ZIMBABWE’S economic recovery and social regeneration have been thrown into turmoil after President Robert Mugabe last week called for an early campaign for the 2005 general election.
Analysts this week said this might be a signal that he intends to amend the constitution to hold both the presidential and general elections concurrently in 2005.
Mugabe’s term as president should officially end in 2008.
Civil rights campaigner Brian Kagoro said Mugabe wants to save face by shortening his term as a way of bargaining his exit with the opposition.
“It might be an indication that he wants to amend the constitution and have the presidential election concurrently with the general election in 2005,” said Kagoro.
President Mugabe suggested last week during his whirlwind tour of the countryside that his party should start preparing for the 2005 election.
“We should start preparing for the elections now because 2005 is not far away. There is only one and a half to two years to go,” he told party supporters at a rally in Shurugwi last Thursday.
This is expected to usher in another period of political upheaval. Most seriously it is bound to jeopardise economic recovery.
The country has been in election campaign mode for three years with politicians embarking on self-serving programmes at the expense of key policy issues like Aids prevention and food security.

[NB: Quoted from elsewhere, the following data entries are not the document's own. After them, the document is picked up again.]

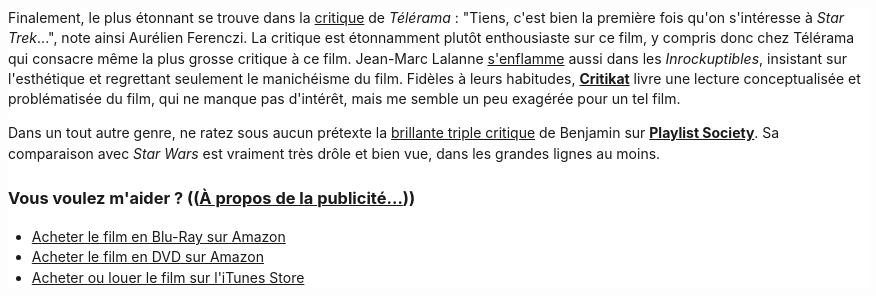 Finalement, le plus étonnant se trouve dans la <a href="http://www.telerama.fr/cinema/films/star-trek,377940,critique.php">critique</a> de <em>Télérama</em> : "Tiens, c'est bien la première fois qu'on s'intéresse à <em>Star Trek</em>...", note ainsi Aurélien Ferenczi. La critique est étonnamment plutôt enthousiaste sur ce film, y compris donc chez Télérama qui consacre même la plus grosse critique à ce film. Jean-Marc Lalanne <a href="http://www.lesinrocks.com/cine/cinema-article/article/star-trek/">s'enflamme</a> aussi dans les <em>Inrockuptibles</em>, insistant sur l'esthétique et regrettant seulement le manichéisme du film. Fidèles à leurs habitudes, <strong><a href="http://www.critikat.com/Star-Trek.html">Critikat</a></strong> livre une lecture conceptualisée et problématisée du film, qui ne manque pas d'intérêt, mais me semble un peu exagérée pour un tel film.

Dans un tout autre genre, ne ratez sous aucun prétexte la <a href="http://www.playlistsociety.fr/2009/05/star-trek-de-jj-abrams-210.html">brillante triple critique</a> de Benjamin sur <strong><a href="http://www.playlistsociety.fr/">Playlist Society</a></strong>. Sa comparaison avec <em>Star Wars</em> est vraiment très drôle et bien vue, dans les grandes lignes au moins.

<div class="amazon">
<h3>Vous voulez m'aider ? ((<a href="https://voiretmanger.fr/soutien/">À propos de la publicité…</a>))</h3>
<ul>
    <li><a href="http://www.amazon.fr/gp/product/B004IPWY3Y/ref=as_li_ss_tl?ie=UTF8&tag=leblogdenic07-21&linkCode=as2&camp=1642&creative=19458&creativeASIN=B004IPWY3Y">Acheter le film en Blu-Ray sur Amazon</a></li>
    <li><a href="http://www.amazon.fr/gp/product/B003AYPN7S/ref=as_li_ss_tl?ie=UTF8&tag=leblogdenic07-21&linkCode=as2&camp=1642&creative=19458&creativeASIN=B003AYPN7S">Acheter le film en DVD sur Amazon</a></li>
    <li><a href="https://itunes.apple.com/fr/movie/star-trek/id364196367">Acheter ou louer le film sur l'iTunes Store</a></li>
</ul>
</div>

Analysts say Mugabe would be happy to have the country in a perpetual state of instability as a way of distracting the populace from his failed policies on land and the economy.
MDC secretary for Legal Affairs David Coltart however said Mugabe’s rallies were not necessarily electioneering but an attempt to garner confidence after he was rattled by the mass action.
“I am convinced that he is not electioneering but that he is reacting to the mass action,” said Coltart. “The mass action was a close call for Mugabe. He is trying to build his own confidence in areas where he believes he has a residue of support.”
He said Mugabe would not call for an election until he was sure that Zanu PF supporters would coalesce around a chosen successor.
Economist John Robertson said Mugabe’s election campaign will drain the limited resources left in government coffers since he often uses state resources to fund such campaigns.
“He will be using money that should be going towards infrastructure development,” Robertson said.